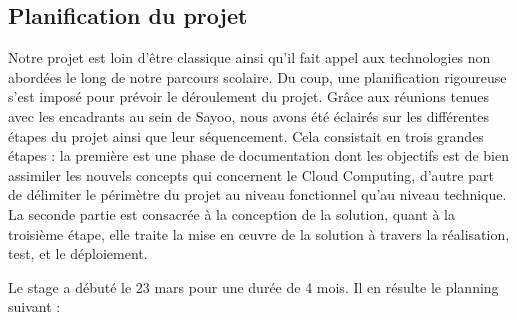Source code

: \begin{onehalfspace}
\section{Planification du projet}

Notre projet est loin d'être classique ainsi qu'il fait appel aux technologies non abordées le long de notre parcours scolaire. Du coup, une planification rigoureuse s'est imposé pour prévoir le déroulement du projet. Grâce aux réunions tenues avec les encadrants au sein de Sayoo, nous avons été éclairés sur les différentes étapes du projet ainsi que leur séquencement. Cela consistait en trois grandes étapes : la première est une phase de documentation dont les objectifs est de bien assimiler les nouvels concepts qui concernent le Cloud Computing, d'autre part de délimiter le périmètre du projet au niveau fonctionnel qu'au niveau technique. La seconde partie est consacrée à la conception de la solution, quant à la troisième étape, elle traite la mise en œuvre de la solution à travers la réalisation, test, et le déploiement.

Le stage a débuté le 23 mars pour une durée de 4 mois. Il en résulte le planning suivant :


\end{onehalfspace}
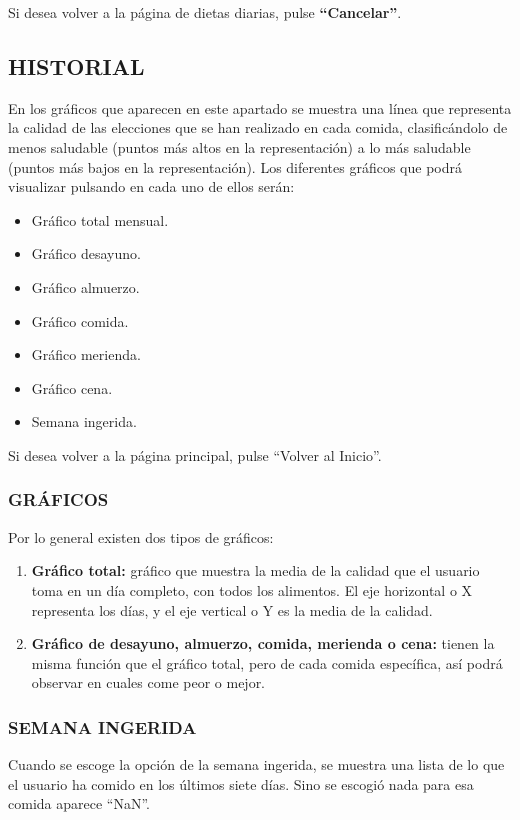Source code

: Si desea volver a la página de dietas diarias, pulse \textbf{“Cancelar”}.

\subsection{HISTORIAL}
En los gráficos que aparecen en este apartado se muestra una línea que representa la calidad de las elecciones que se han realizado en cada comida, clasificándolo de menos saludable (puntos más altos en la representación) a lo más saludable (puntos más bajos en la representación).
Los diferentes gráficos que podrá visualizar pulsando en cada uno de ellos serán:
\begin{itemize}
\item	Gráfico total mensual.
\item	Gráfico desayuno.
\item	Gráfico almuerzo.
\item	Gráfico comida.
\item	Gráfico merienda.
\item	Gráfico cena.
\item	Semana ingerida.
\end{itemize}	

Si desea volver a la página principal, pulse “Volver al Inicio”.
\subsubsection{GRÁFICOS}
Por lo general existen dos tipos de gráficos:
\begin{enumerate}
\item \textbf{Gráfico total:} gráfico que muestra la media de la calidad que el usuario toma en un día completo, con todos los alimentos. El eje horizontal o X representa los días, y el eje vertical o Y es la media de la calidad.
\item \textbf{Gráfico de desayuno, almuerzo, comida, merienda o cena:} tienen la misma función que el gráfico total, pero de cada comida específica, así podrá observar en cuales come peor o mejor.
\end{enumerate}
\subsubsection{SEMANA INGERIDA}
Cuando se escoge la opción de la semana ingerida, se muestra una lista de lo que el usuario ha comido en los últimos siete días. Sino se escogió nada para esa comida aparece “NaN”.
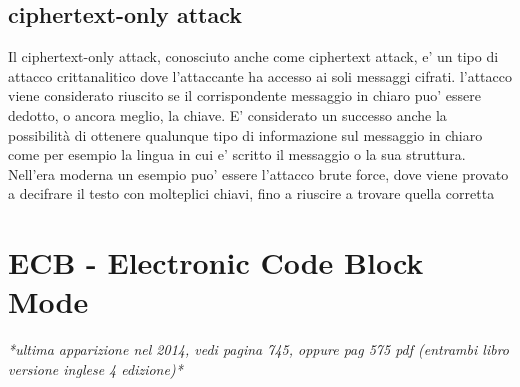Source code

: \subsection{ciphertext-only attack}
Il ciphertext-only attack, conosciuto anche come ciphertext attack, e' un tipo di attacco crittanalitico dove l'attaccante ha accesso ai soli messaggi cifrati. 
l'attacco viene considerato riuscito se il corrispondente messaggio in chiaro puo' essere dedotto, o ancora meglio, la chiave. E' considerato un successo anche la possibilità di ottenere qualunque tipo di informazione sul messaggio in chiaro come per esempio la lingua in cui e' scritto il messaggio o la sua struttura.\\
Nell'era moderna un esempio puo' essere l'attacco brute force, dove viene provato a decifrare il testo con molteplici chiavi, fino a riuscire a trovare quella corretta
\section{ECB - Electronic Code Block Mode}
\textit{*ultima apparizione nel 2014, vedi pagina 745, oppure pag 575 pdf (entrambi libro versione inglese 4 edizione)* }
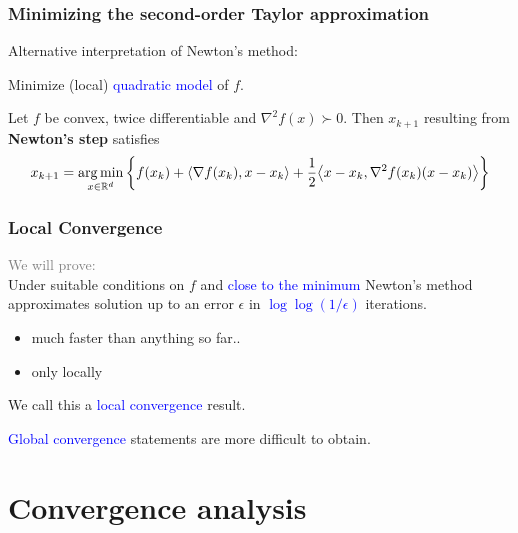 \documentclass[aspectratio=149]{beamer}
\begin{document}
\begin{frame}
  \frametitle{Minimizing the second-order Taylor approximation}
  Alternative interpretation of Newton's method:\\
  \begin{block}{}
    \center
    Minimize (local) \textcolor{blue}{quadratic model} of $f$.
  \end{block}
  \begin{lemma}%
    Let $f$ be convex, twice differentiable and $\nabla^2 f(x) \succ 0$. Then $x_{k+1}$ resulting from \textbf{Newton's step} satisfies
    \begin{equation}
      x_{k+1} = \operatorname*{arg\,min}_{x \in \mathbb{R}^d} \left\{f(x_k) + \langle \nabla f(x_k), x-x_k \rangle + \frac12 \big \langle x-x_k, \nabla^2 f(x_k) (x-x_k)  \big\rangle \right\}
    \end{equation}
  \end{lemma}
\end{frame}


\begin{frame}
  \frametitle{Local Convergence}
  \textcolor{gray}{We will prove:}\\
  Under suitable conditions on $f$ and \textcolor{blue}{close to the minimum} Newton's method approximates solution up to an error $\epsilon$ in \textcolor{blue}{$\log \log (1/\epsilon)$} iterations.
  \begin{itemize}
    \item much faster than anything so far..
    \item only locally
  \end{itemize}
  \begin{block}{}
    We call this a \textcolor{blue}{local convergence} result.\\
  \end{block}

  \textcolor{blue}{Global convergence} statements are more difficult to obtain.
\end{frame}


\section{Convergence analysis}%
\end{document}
...
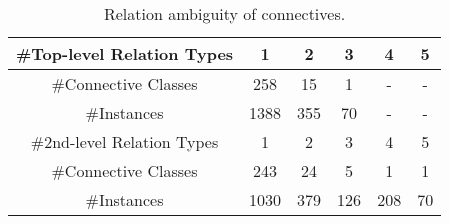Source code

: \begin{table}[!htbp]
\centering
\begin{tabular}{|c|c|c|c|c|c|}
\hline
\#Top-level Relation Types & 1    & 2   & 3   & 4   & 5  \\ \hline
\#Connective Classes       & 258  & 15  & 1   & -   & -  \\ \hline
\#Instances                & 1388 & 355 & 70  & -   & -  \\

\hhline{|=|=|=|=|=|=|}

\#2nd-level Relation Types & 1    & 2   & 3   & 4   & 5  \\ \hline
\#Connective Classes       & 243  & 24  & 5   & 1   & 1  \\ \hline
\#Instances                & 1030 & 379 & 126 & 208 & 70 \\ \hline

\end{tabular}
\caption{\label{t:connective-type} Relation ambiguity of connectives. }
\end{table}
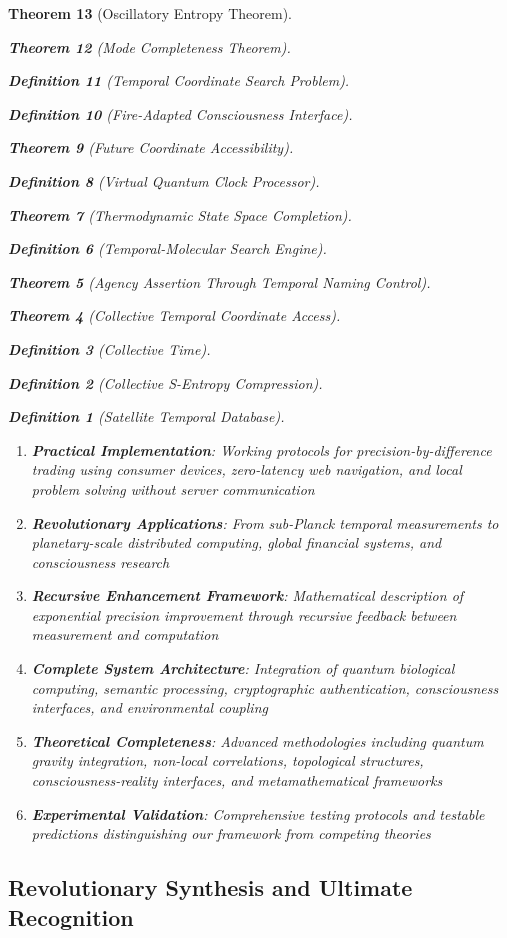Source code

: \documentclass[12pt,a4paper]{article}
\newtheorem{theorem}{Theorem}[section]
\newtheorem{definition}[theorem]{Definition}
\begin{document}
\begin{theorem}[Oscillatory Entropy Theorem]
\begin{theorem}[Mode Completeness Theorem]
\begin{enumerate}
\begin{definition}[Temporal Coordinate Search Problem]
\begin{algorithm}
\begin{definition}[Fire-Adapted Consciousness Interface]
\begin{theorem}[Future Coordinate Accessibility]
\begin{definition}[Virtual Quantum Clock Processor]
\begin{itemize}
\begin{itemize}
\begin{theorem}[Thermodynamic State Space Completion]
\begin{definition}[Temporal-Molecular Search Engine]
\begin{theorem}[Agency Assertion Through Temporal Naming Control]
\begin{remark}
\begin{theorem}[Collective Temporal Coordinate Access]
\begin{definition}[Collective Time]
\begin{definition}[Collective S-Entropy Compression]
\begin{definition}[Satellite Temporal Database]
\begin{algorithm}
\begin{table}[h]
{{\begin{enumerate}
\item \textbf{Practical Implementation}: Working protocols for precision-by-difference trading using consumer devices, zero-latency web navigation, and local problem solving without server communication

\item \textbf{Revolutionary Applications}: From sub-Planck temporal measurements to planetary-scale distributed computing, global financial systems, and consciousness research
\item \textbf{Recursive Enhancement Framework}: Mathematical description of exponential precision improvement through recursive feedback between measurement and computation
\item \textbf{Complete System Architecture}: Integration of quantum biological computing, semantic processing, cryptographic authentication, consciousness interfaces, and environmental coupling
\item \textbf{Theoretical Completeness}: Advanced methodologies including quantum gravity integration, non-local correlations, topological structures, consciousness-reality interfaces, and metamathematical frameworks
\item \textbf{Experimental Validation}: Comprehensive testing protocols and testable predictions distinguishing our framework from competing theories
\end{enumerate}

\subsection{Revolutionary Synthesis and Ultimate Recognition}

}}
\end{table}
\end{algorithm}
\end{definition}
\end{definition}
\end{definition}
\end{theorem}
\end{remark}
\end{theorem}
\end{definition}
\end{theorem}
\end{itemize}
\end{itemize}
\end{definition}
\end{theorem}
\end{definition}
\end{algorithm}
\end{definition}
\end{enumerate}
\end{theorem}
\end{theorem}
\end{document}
...
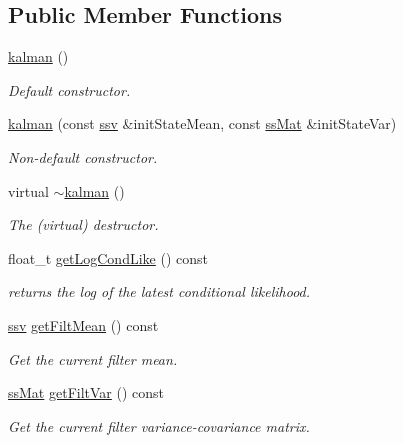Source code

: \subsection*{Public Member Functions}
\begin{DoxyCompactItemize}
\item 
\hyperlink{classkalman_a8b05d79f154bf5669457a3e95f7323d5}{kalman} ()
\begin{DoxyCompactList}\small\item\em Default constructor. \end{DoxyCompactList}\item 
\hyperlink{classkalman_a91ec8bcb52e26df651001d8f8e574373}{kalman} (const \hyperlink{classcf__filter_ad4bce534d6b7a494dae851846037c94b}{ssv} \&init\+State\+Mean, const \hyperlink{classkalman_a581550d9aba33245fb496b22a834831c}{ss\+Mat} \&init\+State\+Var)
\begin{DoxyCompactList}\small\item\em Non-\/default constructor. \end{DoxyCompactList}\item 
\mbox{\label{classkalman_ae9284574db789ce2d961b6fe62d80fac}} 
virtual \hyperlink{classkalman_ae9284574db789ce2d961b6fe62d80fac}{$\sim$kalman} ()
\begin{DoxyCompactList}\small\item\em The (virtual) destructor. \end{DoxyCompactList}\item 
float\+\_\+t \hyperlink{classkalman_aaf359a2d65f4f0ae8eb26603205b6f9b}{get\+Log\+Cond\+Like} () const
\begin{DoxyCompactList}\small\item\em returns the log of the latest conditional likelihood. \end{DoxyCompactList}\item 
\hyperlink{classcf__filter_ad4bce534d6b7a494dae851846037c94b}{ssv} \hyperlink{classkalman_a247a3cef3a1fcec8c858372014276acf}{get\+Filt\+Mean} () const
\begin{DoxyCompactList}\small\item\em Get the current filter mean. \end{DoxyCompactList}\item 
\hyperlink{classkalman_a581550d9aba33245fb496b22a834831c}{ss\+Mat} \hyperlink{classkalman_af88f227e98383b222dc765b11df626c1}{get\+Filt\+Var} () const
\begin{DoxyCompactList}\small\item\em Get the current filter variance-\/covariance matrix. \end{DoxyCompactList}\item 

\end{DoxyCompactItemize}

_Exercise aim_: Copy out whichever lines of the listing contain the word "representa".

_Your response_:
En los gráficos que aparecen en este apartado se muestra una línea que representa la calidad de las elecciones que se han realizado en cada comida, clasificándolo de menos saludable (puntos más altos en la representación) a lo más saludable (puntos más bajos en la representación).
\item \textbf{Gráfico total:} gráfico que muestra la media de la calidad que el usuario toma en un día completo, con todos los alimentos. El eje horizontal o X representa los días, y el eje vertical o Y es la media de la calidad.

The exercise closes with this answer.